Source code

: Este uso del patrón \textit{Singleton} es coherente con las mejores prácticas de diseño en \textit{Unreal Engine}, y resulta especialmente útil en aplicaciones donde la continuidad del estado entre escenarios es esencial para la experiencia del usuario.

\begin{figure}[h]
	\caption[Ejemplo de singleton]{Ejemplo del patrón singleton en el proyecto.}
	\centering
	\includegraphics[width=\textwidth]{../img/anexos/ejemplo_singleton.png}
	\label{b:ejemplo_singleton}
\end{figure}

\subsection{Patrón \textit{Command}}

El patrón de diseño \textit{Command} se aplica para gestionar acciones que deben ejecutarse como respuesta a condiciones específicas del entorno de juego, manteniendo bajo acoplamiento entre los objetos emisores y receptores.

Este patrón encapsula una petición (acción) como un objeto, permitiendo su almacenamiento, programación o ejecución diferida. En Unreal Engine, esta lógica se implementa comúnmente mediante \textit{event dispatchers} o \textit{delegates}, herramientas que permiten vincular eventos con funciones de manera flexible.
◆ ◆ ◆
== WORK ITEM ==
For this exercise, output all the data exactly as shown above.

== EXERCISE OUTPUT ==
Source code

: Este uso del patrón \textit{Singleton} es coherente con las mejores prácticas de diseño en \textit{Unreal Engine}, y resulta especialmente útil en aplicaciones donde la continuidad del estado entre escenarios es esencial para la experiencia del usuario.

\begin{figure}[h]
	\caption[Ejemplo de singleton]{Ejemplo del patrón singleton en el proyecto.}
	\centering
	\includegraphics[width=\textwidth]{../img/anexos/ejemplo_singleton.png}
	\label{b:ejemplo_singleton}
\end{figure}

\subsection{Patrón \textit{Command}}

El patrón de diseño \textit{Command} se aplica para gestionar acciones que deben ejecutarse como respuesta a condiciones específicas del entorno de juego, manteniendo bajo acoplamiento entre los objetos emisores y receptores.

Este patrón encapsula una petición (acción) como un objeto, permitiendo su almacenamiento, programación o ejecución diferida. En Unreal Engine, esta lógica se implementa comúnmente mediante \textit{event dispatchers} o \textit{delegates}, herramientas que permiten vincular eventos con funciones de manera flexible.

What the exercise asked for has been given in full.